Des responsables israéliens, comme le ministre de la Défense intérieure Gilad Erdan, essaient de placer les affrontements actuels dans le cadre d’un effort pour rétablir l’ordre dans ce lieu saint et maintenir le statu quo. Les activistes musulmans sur le mont sont décrits comme les responsables de la violence, qui harcèleraient et attaqueraient les « touristes » juifs qui souhaitent simplement visiter le mont du Temple, et collecteraient du matériel semi-militaire comme des pistolets lance-fusées et même des engins explosifs improvisés.
Cette vision est très répandue dans les médias et les cercles politiques israéliens. Le Premier ministre Benjamin Netanyahou a appelé à la fermeté contre les Palestiniens jetant des pierres et a même demandé au procureur général d’autoriser le recours à des snipers contre les manifestants palestiniens à Jérusalem.
Erdan a également laissé entendre que les juges infligeant des peines « modérées » aux Palestiniens reconnus coupables de jet de pierres n’obtiendraient pas de promotion.
Toutefois, Israël est loin d’être innocent dans l’escalade actuelle autour d’al-Aqsa.
Il y a un mois, Erdan a annoncé son intention de proscrire deux organisations palestiniennes, les Murabitun (hommes) et les Murabitat (femmes), dont les membres se confrontent aux visiteurs juifs sur le mont du Temple et les accompagnent en criant « Allah Akbar ».
Il y a deux semaines, des restrictions contre les fidèles musulmans, empêchant les hommes et femmes en dessous d’un certain âge d’entrer à al-Aqsa, ont été réintroduites un an après leur annulation. Aviv Tatarsky, chercheur pour Ir Amim, une organisation israélienne de gauche active à Jérusalem, affirme qu’il s’agissait certainement d’une décision politique, et non policière, dans la mesure où il n’y a pas eu d’affrontements importants dans le secteur durant les mois où le site d’al-Aqsa était ouvert à tous les musulmans.
L’escalade à al-Aqsa
Un jour avant le Nouvel An juif, la police a pris d’assaut le complexe et y aurait trouvé des engins explosifs et d’autres équipements prêts à être utilisés contre les visiteurs et les fidèles juifs appelés à prier devant le Mur des Lamentations, situé juste en dessous de la cour du mont du Temple/al-Aqsa.

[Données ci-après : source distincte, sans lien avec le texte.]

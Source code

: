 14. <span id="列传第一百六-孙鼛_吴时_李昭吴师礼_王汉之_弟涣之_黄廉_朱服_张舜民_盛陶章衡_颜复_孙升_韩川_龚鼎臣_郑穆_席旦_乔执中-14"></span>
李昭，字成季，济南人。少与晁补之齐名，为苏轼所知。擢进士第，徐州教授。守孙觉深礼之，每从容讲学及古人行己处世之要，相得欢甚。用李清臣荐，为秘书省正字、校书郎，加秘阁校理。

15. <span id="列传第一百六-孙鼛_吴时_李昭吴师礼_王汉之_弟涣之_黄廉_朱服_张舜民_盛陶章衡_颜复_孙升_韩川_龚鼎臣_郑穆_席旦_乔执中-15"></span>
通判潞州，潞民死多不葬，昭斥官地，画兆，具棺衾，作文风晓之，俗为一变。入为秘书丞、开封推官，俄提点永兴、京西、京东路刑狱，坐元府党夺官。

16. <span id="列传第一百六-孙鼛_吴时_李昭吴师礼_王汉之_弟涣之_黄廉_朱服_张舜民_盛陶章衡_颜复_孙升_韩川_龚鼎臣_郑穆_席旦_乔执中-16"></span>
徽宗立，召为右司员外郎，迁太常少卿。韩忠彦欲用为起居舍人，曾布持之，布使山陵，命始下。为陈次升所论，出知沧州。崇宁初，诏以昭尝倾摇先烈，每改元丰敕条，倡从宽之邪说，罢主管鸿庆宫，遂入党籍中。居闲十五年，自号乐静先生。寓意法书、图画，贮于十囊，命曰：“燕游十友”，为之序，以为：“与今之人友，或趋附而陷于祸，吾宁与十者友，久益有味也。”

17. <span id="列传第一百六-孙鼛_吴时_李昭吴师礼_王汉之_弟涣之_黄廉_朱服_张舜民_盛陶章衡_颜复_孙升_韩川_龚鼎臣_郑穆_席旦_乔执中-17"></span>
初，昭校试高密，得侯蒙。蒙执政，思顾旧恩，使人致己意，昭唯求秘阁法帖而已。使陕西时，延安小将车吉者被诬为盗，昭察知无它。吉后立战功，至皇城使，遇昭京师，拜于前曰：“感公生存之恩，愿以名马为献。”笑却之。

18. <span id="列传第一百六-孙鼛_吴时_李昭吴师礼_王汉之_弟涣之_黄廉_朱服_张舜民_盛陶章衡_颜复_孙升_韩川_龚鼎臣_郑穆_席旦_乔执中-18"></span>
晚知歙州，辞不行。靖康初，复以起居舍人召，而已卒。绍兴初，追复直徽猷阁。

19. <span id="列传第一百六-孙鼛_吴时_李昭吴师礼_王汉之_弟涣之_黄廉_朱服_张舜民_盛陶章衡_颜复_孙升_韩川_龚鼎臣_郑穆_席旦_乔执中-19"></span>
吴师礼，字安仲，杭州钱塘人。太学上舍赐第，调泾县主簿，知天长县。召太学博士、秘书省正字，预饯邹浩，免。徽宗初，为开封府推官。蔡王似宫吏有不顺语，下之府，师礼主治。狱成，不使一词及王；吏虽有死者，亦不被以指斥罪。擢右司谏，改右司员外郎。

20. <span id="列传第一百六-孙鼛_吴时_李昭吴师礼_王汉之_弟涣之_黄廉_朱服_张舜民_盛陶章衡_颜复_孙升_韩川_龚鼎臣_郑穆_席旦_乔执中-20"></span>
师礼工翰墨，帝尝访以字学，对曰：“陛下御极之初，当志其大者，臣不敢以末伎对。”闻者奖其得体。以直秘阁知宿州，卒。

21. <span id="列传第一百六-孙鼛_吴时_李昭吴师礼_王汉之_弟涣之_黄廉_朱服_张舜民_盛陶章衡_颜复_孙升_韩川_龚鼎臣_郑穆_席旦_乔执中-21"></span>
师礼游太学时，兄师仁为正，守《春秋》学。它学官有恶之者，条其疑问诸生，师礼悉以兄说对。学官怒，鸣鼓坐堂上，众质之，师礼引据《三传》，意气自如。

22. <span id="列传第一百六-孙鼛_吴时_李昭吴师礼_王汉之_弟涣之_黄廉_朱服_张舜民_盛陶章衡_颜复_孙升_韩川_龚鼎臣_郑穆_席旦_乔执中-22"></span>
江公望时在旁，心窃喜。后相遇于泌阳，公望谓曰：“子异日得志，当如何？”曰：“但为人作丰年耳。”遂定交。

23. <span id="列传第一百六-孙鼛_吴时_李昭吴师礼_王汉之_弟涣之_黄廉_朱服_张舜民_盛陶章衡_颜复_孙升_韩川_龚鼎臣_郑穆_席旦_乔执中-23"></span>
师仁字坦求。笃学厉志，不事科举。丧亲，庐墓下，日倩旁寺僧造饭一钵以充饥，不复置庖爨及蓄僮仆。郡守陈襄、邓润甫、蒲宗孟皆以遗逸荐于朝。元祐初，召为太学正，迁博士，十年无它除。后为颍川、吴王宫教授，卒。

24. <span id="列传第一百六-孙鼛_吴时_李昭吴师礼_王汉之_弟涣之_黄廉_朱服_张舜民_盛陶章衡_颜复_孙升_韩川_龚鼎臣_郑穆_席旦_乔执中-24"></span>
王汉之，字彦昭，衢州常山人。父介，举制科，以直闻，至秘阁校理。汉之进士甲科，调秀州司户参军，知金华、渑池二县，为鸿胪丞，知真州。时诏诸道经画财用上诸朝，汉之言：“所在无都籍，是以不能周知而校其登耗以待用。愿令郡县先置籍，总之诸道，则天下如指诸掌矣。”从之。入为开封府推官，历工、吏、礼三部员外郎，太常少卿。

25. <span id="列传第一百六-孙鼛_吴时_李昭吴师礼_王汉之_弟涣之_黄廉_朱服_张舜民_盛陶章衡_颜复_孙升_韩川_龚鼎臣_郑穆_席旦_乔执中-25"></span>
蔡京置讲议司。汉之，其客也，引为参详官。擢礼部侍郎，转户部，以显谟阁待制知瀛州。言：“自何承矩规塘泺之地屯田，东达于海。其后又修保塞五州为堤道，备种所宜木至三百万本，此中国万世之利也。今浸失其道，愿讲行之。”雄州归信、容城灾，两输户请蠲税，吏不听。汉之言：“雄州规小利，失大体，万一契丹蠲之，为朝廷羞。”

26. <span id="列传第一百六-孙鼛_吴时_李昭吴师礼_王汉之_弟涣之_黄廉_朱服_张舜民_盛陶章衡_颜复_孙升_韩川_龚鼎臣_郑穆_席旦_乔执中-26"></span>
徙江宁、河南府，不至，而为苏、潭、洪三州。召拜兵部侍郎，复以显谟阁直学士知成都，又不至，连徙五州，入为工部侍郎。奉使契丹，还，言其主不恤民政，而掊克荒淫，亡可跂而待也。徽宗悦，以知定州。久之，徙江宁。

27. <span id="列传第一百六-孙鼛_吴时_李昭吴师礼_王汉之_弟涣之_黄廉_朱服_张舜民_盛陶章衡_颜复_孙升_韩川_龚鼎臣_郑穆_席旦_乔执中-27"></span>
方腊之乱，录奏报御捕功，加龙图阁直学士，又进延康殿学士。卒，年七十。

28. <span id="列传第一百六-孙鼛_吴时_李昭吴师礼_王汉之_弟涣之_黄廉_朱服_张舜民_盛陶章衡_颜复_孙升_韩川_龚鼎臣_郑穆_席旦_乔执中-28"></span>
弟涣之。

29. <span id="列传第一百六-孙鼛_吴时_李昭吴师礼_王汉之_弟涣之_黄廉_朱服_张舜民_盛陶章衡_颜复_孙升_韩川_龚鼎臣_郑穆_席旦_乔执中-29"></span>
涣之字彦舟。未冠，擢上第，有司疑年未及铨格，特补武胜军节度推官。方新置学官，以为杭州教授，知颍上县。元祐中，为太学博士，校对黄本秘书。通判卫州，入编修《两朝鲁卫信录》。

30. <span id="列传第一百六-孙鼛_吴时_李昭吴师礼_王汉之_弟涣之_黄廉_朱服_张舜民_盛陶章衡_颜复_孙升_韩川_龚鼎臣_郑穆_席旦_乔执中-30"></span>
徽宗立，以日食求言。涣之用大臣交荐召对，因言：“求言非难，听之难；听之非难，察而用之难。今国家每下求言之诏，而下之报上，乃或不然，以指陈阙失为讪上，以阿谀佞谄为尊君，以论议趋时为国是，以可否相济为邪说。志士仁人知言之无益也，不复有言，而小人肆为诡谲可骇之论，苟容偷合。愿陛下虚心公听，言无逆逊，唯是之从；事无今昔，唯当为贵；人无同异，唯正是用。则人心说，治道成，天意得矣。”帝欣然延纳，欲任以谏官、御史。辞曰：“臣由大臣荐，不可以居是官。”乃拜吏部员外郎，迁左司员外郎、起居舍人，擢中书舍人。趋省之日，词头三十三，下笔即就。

Cet assaut a rencontré une résistance violente à l’intérieur même de la mosquée al-Aqsa et a donné lieu à des affrontements avec la police israélienne aux quatre coins des quartiers palestiniens de Jérusalem-Est. Le drame lors duquel l’habitant juif a été tué après qu’une pierre a été projetée contre sa voiture est survenu un jour plus tard.
Comme Erdan et les autres responsables israéliens le savent bien, la grande majorité des juifs visitant le complexe ne sont pas des touristes innocents qui souhaitent seulement admirer la beauté de l’architecture musulmane ancienne qui orne le mont. Il y a également des activistes politiques, allant du ministre de l’Agriculture Uri Ariel, du Foyer juif, parti d’extrême-droite, à Yehuda Glick, un activiste du Likoud qui se rend dans le complexe presque quotidiennement et qui fait pression sur le gouvernement pour que celui-ci accroisse de manière significative la présence juive dans le complexe d’al-Aqsa.
Glick, qui a survécu à une tentative d’assassinat par un tireur palestinien l’an dernier, réclame que la liberté de culte à al-Aqsa ne soit pas limitée aux musulmans, mais soit aussi accordée aux juifs. Il ne cache pas non plus son objectif ultime, qui est de reconstruire le Temple juif sur le mont.
Si Glick se montre plutôt évasif quant au sort des lieux de prière musulmans actuels, d’autres, comme le ministre de l’Agriculture Uri Ariel, ont fait part de leur souhait de voir le dôme du Rocher être détruit et remplacé par le Troisième Temple. Il n’est pas étonnant que les Palestiniens s’énervent à l’idée de voir des « touristes » tels qu’Ariel ou Glick déambuler à proximité de ces lieux.
Cet objectif semble évidemment plutôt impossible à réaliser. Ainsi, il se pourrait qu’Israël se contente d’avancées de moins grande ampleur, en divisant par exemple les zones de visite ou même les heures de prière dans la zone entre les fidèles juifs et musulmans.
Le modèle d’Hébron
À Hébron, le Tombeau des Patriarches (mosquée Ibrahimi), où l’armée israélienne a forcé une partition de ce lieu saint entre les fidèles juifs et musulmans, est un exemple peu flatteur. Celle-ci a abouti au massacre de 29 musulmans par un tireur juif en 1994.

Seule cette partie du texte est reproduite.